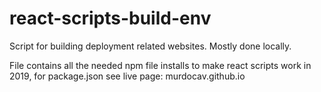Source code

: # react-scripts-build-env
Script for building deployment related websites. Mostly done locally.

File contains all the needed npm file installs to make react scripts work in 2019, for package.json see live page: murdocav.github.io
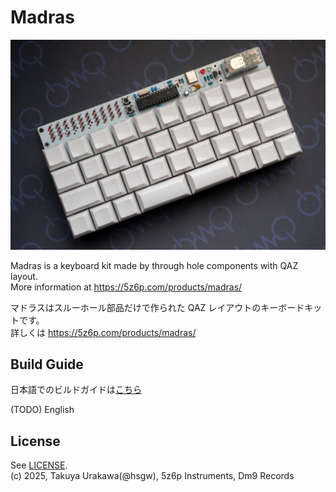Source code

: # Madras

![madras](imgs/P2093779.jpg)

Madras is a keyboard kit made by through hole components with QAZ layout.  
More information at https://5z6p.com/products/madras/

マドラスはスルーホール部品だけで作られた QAZ レイアウトのキーボードキットです。  
詳しくは https://5z6p.com/products/madras/

## Build Guide

日本語でのビルドガイドは[こちら](build_guide_jp.md)

(TODO) English

## License

See [LICENSE](LICENSE).  
(c) 2025, Takuya Urakawa(@hsgw), 5z6p Instruments, Dm9 Records
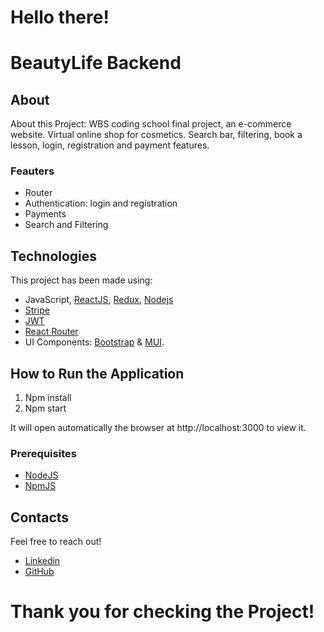 # Hello there! 

# BeautyLife Backend

## About

About this Project: WBS coding school final project, an e-commerce website.
Virtual online shop for cosmetics. Search bar, filtering, book a lesson, login, registration and payment features.

### Feauters

- Router
- Authentication: login and registration 
- Payments 
- Search and Filtering

## Technologies

This project has been made using:

- JavaScript, [ReactJS](https://reactjs.org/), [Redux](https://redux.js.org/), [Nodejs](https://nodejs.org/it/)
- [Stripe](https://stripe.com/docs)
- [JWT](https://jwt.io/)
- [React Router](https://v5.reactrouter.com/web/guides/quick-start)
- UI Components: [Bootstrap](https://react-bootstrap.github.io/) & [MUI](https://mui.com/).

## How to Run the Application

1. Npm install
2. Npm start

It will open automatically the browser at http://localhost:3000 to view it.

### Prerequisites

- [NodeJS](https://nodejs.org/it/download/)
- [NpmJS](https://docs.npmjs.com/downloading-and-installing-node-js-and-npm)

## Contacts

Feel free to reach out!

- [Linkedin](https://www.linkedin.com/in/giulia-giovannoli/)
- [GitHub](https://github.com/GiuliaGiovannoli)


# Thank you for checking the Project!
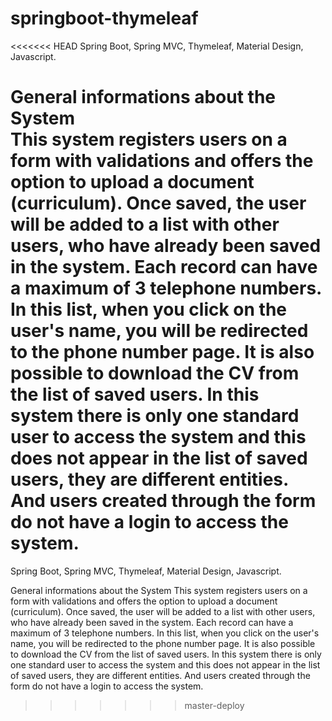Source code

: # springboot-thymeleaf
<<<<<<< HEAD
Spring Boot, Spring MVC, Thymeleaf, Material Design, Javascript.

General informations about the System		
This system  registers users on a form with validations and offers the option to upload a document (curriculum).  Once saved, the user will be added to a list with other users, who have already been saved in the system. Each record can have a maximum of 3 telephone numbers.  In this list, when you click on the user's name, you will be redirected to the phone number page. It is also possible to download the CV from the list of saved users. In this system there is only one standard user to access the system and this does not appear in the list of saved users, they are different entities. And users created through the form 
do not have a login to access the system. 
=======

Spring Boot, Spring MVC, Thymeleaf, Material Design, Javascript.

General informations about the System This system registers users on a form with validations and offers the option to upload a document (curriculum).
Once saved, the user will be added to a list with other users, who have already been saved in the system. Each record can have a maximum of 3 telephone numbers. 
In this list, when you click on the user's name, you will be redirected to the phone number page. It is also possible to download the CV from the list of saved users. 
In this system there is only one standard user to access the system and this does not appear in the list of saved users, they are different entities.
And users created through the form do not have a login to access the system.
>>>>>>> master-deploy
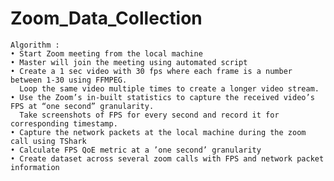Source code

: # Zoom_Data_Collection

    Algorithm :
    • Start Zoom meeting from the local machine
    • Master will join the meeting using automated script
    • Create a 1 sec video with 30 fps where each frame is a number between 1-30 using FFMPEG. 
      Loop the same video multiple times to create a longer video stream.
    • Use the Zoom’s in-built statistics to capture the received video’s FPS at “one second” granularity.
      Take screenshots of FPS for every second and record it for corresponding timestamp.
    • Capture the network packets at the local machine during the zoom call using TShark
    • Calculate FPS QoE metric at a ’one second’ granularity
    • Create dataset across several zoom calls with FPS and network packet information

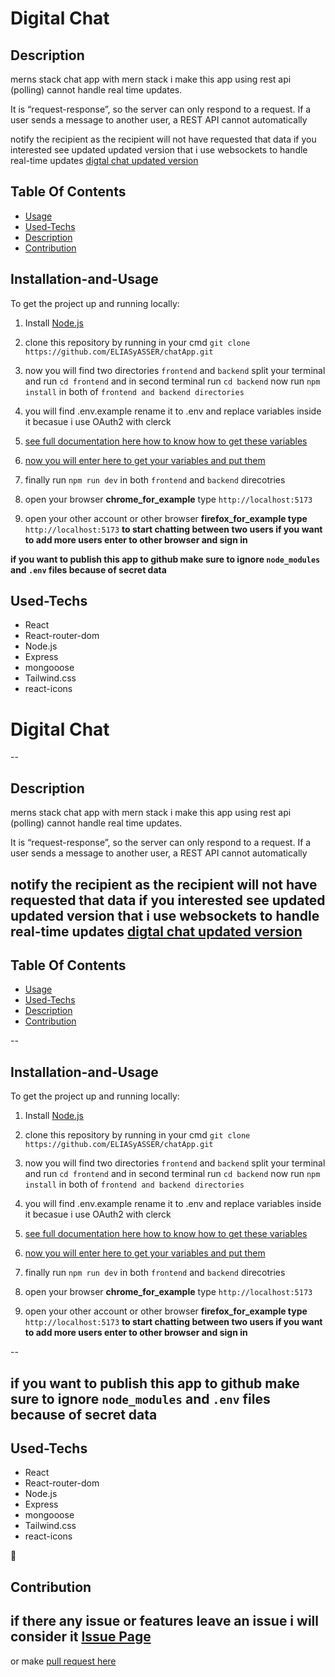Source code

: # Digital Chat

## Description
merns stack chat app with mern stack i make this app using rest api (polling) cannot handle real time updates.

It is “request-response”, so the server can only respond to a request. If a user sends a message to another user,
a REST API cannot automatically

notify the recipient as the recipient will not have requested that data if you interested see updated updated version 
that i use websockets to handle real-time updates [digtal chat updated version](#chatting)    

## Table Of Contents
- [Usage](#Installation-and-Usage)
- [Used-Techs](#Used-Techs)
- [Description](#Description)
- [Contribution](#Contribution)
## Installation-and-Usage
To get the project up and running locally:
1. Install [Node.js](https://nodejs.org/en/)

2. clone this repository by running in your cmd `git clone https://github.com/ELIASyASSER/chatApp.git`
  
4. now you will find two directories `frontend` and `backend` split your terminal and run `cd frontend` and in  second terminal run `cd backend` now run `npm install` in both of `frontend and backend directories`

5. you will find .env.example rename it to .env and replace variables inside it becasue i use OAuth2 with clerck

6. [see full documentation here how to know how to get these variables](https://clerk.com/blog/oauth2-react-user-authorization#get-your-google-client-id-and-secret) 

7. [now you will enter here to get your variables and put them](https://console.cloud.google.com/cloud-resource-manager)

8. finally run `npm run dev` in both `frontend` and `backend` direcotries

9. open your browser  **chrome_for_example** type `http://localhost:5173`

10. open your other account or other browser  **firefox_for_example type** `http://localhost:5173` **to start chatting between two users if you want to add more users enter to other browser and sign in** 

**if you want to publish this app to  github make sure to ignore `node_modules` and `.env` files because of secret data**   
## Used-Techs 
- React
- React-router-dom
- Node.js
- Express
- mongooose
- Tailwind.css
- react-icons
  
# Digital Chat
--
## Description
merns stack chat app with mern stack i make this app using rest api (polling) cannot handle real time updates.

It is “request-response”, so the server can only respond to a request. If a user sends a message to another user,
a REST API cannot automatically

notify the recipient as the recipient will not have requested that data if you interested see updated updated version 
that i use websockets to handle real-time updates [digtal chat updated version](#chatting)    
--
## Table Of Contents
- [Usage](#Installation-and-Usage)
- [Used-Techs](#Used-Techs)
- [Description](#Description)
- [Contribution](#Contribution)

--

## Installation-and-Usage
To get the project up and running locally:
1. Install [Node.js](https://nodejs.org/en/)

2. clone this repository by running in your cmd `git clone https://github.com/ELIASyASSER/chatApp.git`
  
4. now you will find two directories `frontend` and `backend` split your terminal and run `cd frontend` and in  second terminal run `cd backend` now run `npm install` in both of `frontend and backend directories`

5. you will find .env.example rename it to .env and replace variables inside it becasue i use OAuth2 with clerck

6. [see full documentation here how to know how to get these variables](https://clerk.com/blog/oauth2-react-user-authorization#get-your-google-client-id-and-secret) 

7. [now you will enter here to get your variables and put them](https://console.cloud.google.com/cloud-resource-manager)

8. finally run `npm run dev` in both `frontend` and `backend` direcotries

9. open your browser  **chrome_for_example** type `http://localhost:5173`

10. open your other account or other browser  **firefox_for_example type** `http://localhost:5173` **to start chatting between two users if you want to add more users enter to other browser and sign in** 

--

if you want to publish this app to  github make sure to ignore `node_modules` and `.env` files because of secret data   
--

## Used-Techs 
- React
- React-router-dom
- Node.js
- Express
- mongooose
- Tailwind.css
- react-icons

  
🤝
## Contribution
if there any issue or features leave an issue i will consider it [Issue Page]([issues/](https://github.com/ELIASyASSER/chatApp/issues))
--
or make [pull request here ](https://github.com/ELIASyASSER/chatApp/pulls)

PROBLEM STATEMENT =
All records above should be duplicated exactly, with the pictures omitted.

SOLUTION BELOW =
Source code

: # react-scripts-build-env
Script for building deployment related websites. Mostly done locally.

File contains all the needed npm file installs to make react scripts work in 2019, for package.json see live page: murdocav.github.io
Source code

: # Madras

![madras](imgs/P2093779.jpg)

Madras is a keyboard kit made by through hole components with QAZ layout.  
More information at https://5z6p.com/products/madras/

マドラスはスルーホール部品だけで作られた QAZ レイアウトのキーボードキットです。  
詳しくは https://5z6p.com/products/madras/

## Build Guide

日本語でのビルドガイドは[こちら](build_guide_jp.md)

(TODO) English

## License

See [LICENSE](LICENSE).  
(c) 2025, Takuya Urakawa(@hsgw), 5z6p Instruments, Dm9 Records
 # Hello there! 

# BeautyLife Backend

## About

About this Project: WBS coding school final project, an e-commerce website.
Virtual online shop for cosmetics. Search bar, filtering, book a lesson, login, registration and payment features.

### Feauters

- Router
- Authentication: login and registration 
- Payments 
- Search and Filtering

## Technologies

This project has been made using:

- JavaScript, [ReactJS](https://reactjs.org/), [Redux](https://redux.js.org/), [Nodejs](https://nodejs.org/it/)
- [Stripe](https://stripe.com/docs)
- [JWT](https://jwt.io/)
- [React Router](https://v5.reactrouter.com/web/guides/quick-start)
- UI Components: [Bootstrap](https://react-bootstrap.github.io/) & [MUI](https://mui.com/).

## How to Run the Application

1. Npm install
2. Npm start

It will open automatically the browser at http://localhost:3000 to view it.

### Prerequisites

- [NodeJS](https://nodejs.org/it/download/)
- [NpmJS](https://docs.npmjs.com/downloading-and-installing-node-js-and-npm)

## Contacts

Feel free to reach out!

- [Linkedin](https://www.linkedin.com/in/giulia-giovannoli/)
- [GitHub](https://github.com/GiuliaGiovannoli)


# Thank you for checking the Project!
Source code

: # springboot-thymeleaf
<<<<<<< HEAD
Spring Boot, Spring MVC, Thymeleaf, Material Design, Javascript.

General informations about the System		
This system  registers users on a form with validations and offers the option to upload a document (curriculum).  Once saved, the user will be added to a list with other users, who have already been saved in the system. Each record can have a maximum of 3 telephone numbers.  In this list, when you click on the user's name, you will be redirected to the phone number page. It is also possible to download the CV from the list of saved users. In this system there is only one standard user to access the system and this does not appear in the list of saved users, they are different entities. And users created through the form 
do not have a login to access the system. 
=======

Spring Boot, Spring MVC, Thymeleaf, Material Design, Javascript.

General informations about the System This system registers users on a form with validations and offers the option to upload a document (curriculum).
Once saved, the user will be added to a list with other users, who have already been saved in the system. Each record can have a maximum of 3 telephone numbers. 
In this list, when you click on the user's name, you will be redirected to the phone number page. It is also possible to download the CV from the list of saved users. 
In this system there is only one standard user to access the system and this does not appear in the list of saved users, they are different entities.
And users created through the form do not have a login to access the system.
>>>>>>> master-deploy
Source code

: # Zoom_Data_Collection

    Algorithm :
    • Start Zoom meeting from the local machine
    • Master will join the meeting using automated script
    • Create a 1 sec video with 30 fps where each frame is a number between 1-30 using FFMPEG. 
      Loop the same video multiple times to create a longer video stream.
    • Use the Zoom’s in-built statistics to capture the received video’s FPS at “one second” granularity.
      Take screenshots of FPS for every second and record it for corresponding timestamp.
    • Capture the network packets at the local machine during the zoom call using TShark
    • Calculate FPS QoE metric at a ’one second’ granularity
    • Create dataset across several zoom calls with FPS and network packet information

Source code

: # Digital Chat

## Description
merns stack chat app with mern stack i make this app using rest api (polling) cannot handle real time updates.

It is “request-response”, so the server can only respond to a request. If a user sends a message to another user,
a REST API cannot automatically

notify the recipient as the recipient will not have requested that data if you interested see updated updated version 
that i use websockets to handle real-time updates [digtal chat updated version](#chatting)    

## Table Of Contents
- [Usage](#Installation-and-Usage)
- [Used-Techs](#Used-Techs)
- [Description](#Description)
- [Contribution](#Contribution)
## Installation-and-Usage
To get the project up and running locally:
1. Install [Node.js](https://nodejs.org/en/)

2. clone this repository by running in your cmd `git clone https://github.com/ELIASyASSER/chatApp.git`
  
4. now you will find two directories `frontend` and `backend` split your terminal and run `cd frontend` and in  second terminal run `cd backend` now run `npm install` in both of `frontend and backend directories`

5. you will find .env.example rename it to .env and replace variables inside it becasue i use OAuth2 with clerck

6. [see full documentation here how to know how to get these variables](https://clerk.com/blog/oauth2-react-user-authorization#get-your-google-client-id-and-secret) 

7. [now you will enter here to get your variables and put them](https://console.cloud.google.com/cloud-resource-manager)

8. finally run `npm run dev` in both `frontend` and `backend` direcotries

9. open your browser  **chrome_for_example** type `http://localhost:5173`

10. open your other account or other browser  **firefox_for_example type** `http://localhost:5173` **to start chatting between two users if you want to add more users enter to other browser and sign in** 

**if you want to publish this app to  github make sure to ignore `node_modules` and `.env` files because of secret data**   
## Used-Techs 
- React
- React-router-dom
- Node.js
- Express
- mongooose
- Tailwind.css
- react-icons
  
# Digital Chat
--
## Description
merns stack chat app with mern stack i make this app using rest api (polling) cannot handle real time updates.

It is “request-response”, so the server can only respond to a request. If a user sends a message to another user,
a REST API cannot automatically

notify the recipient as the recipient will not have requested that data if you interested see updated updated version 
that i use websockets to handle real-time updates [digtal chat updated version](#chatting)    
--
## Table Of Contents
- [Usage](#Installation-and-Usage)
- [Used-Techs](#Used-Techs)
- [Description](#Description)
- [Contribution](#Contribution)

--

## Installation-and-Usage
To get the project up and running locally:
1. Install [Node.js](https://nodejs.org/en/)

2. clone this repository by running in your cmd `git clone https://github.com/ELIASyASSER/chatApp.git`
  
4. now you will find two directories `frontend` and `backend` split your terminal and run `cd frontend` and in  second terminal run `cd backend` now run `npm install` in both of `frontend and backend directories`

5. you will find .env.example rename it to .env and replace variables inside it becasue i use OAuth2 with clerck

6. [see full documentation here how to know how to get these variables](https://clerk.com/blog/oauth2-react-user-authorization#get-your-google-client-id-and-secret) 

7. [now you will enter here to get your variables and put them](https://console.cloud.google.com/cloud-resource-manager)

8. finally run `npm run dev` in both `frontend` and `backend` direcotries

9. open your browser  **chrome_for_example** type `http://localhost:5173`

10. open your other account or other browser  **firefox_for_example type** `http://localhost:5173` **to start chatting between two users if you want to add more users enter to other browser and sign in** 

--

if you want to publish this app to  github make sure to ignore `node_modules` and `.env` files because of secret data   
--

## Used-Techs 
- React
- React-router-dom
- Node.js
- Express
- mongooose
- Tailwind.css
- react-icons

  
🤝
## Contribution
if there any issue or features leave an issue i will consider it [Issue Page]([issues/](https://github.com/ELIASyASSER/chatApp/issues))
--
or make [pull request here ](https://github.com/ELIASyASSER/chatApp/pulls)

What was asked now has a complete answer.